WORK ORDER
Count up the lines in the listing below that hold "caption", and answer with the total alone.

- Opening Delimiter -

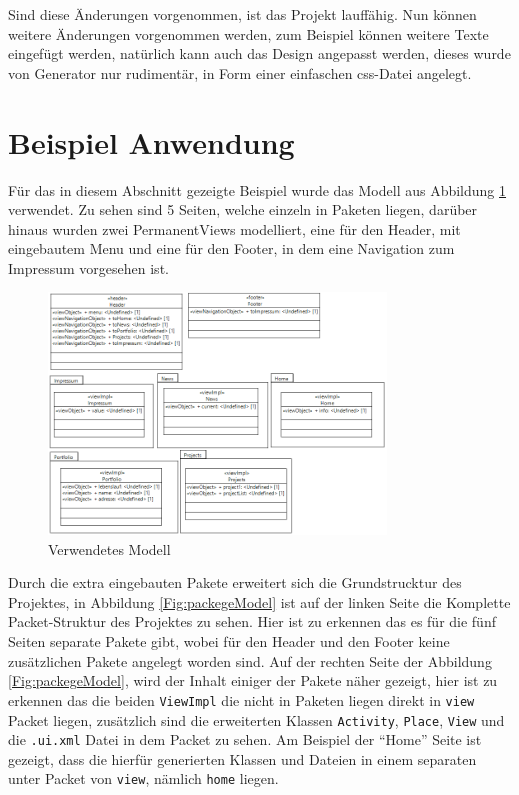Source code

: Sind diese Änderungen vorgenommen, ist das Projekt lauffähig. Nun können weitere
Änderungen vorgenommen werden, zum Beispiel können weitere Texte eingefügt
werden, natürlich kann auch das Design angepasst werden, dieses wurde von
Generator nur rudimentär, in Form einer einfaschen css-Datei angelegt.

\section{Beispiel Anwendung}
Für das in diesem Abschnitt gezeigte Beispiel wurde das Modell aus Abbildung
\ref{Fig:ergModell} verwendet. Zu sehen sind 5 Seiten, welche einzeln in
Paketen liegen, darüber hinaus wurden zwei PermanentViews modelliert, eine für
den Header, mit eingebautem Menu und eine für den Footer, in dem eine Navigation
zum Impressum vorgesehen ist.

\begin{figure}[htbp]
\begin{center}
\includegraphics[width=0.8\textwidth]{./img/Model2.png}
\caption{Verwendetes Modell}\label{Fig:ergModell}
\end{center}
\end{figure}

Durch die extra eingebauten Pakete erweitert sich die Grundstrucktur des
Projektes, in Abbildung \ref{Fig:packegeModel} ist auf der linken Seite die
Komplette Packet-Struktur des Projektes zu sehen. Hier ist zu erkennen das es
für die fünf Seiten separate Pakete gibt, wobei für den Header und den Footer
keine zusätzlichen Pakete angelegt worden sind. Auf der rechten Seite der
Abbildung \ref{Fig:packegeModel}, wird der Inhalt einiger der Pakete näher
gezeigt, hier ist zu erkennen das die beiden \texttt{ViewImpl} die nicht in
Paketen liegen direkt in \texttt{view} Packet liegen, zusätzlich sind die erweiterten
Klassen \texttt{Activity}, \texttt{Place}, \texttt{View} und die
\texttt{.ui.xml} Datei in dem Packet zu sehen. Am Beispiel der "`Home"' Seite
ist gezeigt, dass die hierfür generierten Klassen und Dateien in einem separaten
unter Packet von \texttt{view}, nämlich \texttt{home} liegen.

- Closing Delimiter -
- Opening Delimiter -

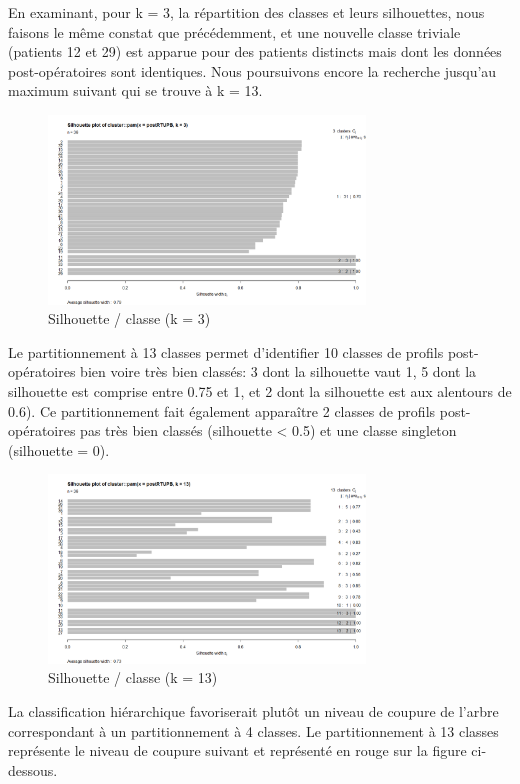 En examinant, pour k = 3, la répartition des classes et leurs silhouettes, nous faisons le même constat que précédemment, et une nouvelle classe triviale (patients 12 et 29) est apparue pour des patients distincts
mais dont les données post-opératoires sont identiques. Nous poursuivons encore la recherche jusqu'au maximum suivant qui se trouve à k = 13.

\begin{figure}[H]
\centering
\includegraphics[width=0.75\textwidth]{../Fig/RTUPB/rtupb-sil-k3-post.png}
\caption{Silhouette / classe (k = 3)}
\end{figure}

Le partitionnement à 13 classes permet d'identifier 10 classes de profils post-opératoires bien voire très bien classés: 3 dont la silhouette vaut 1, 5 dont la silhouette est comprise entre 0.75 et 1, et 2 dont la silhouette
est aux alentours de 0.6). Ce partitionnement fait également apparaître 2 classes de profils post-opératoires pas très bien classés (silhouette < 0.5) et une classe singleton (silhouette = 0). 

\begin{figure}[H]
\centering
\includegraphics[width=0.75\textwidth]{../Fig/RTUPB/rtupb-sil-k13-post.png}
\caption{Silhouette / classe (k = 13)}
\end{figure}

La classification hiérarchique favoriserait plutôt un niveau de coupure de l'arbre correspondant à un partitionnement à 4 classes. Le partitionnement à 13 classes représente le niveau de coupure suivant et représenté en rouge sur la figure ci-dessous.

- Closing Delimiter -
- Opening Delimiter -

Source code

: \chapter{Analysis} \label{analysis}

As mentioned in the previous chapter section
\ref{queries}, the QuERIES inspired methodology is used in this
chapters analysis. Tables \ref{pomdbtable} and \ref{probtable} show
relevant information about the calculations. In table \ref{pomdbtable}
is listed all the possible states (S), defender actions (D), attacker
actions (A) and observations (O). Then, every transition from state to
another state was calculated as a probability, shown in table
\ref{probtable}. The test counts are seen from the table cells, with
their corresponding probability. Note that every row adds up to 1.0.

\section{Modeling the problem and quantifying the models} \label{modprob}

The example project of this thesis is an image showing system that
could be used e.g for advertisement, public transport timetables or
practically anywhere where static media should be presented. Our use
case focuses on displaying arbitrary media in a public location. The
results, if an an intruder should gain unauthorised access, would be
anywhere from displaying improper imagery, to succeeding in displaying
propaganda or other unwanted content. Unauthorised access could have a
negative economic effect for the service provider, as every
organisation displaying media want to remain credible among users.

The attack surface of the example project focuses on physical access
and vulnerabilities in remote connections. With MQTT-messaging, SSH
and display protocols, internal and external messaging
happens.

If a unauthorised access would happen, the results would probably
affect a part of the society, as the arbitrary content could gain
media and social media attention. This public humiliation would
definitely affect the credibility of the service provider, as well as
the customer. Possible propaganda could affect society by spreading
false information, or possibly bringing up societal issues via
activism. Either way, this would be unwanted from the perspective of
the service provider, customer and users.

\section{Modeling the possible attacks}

- Closing Delimiter -

REPLY TO THE EXERCISE
3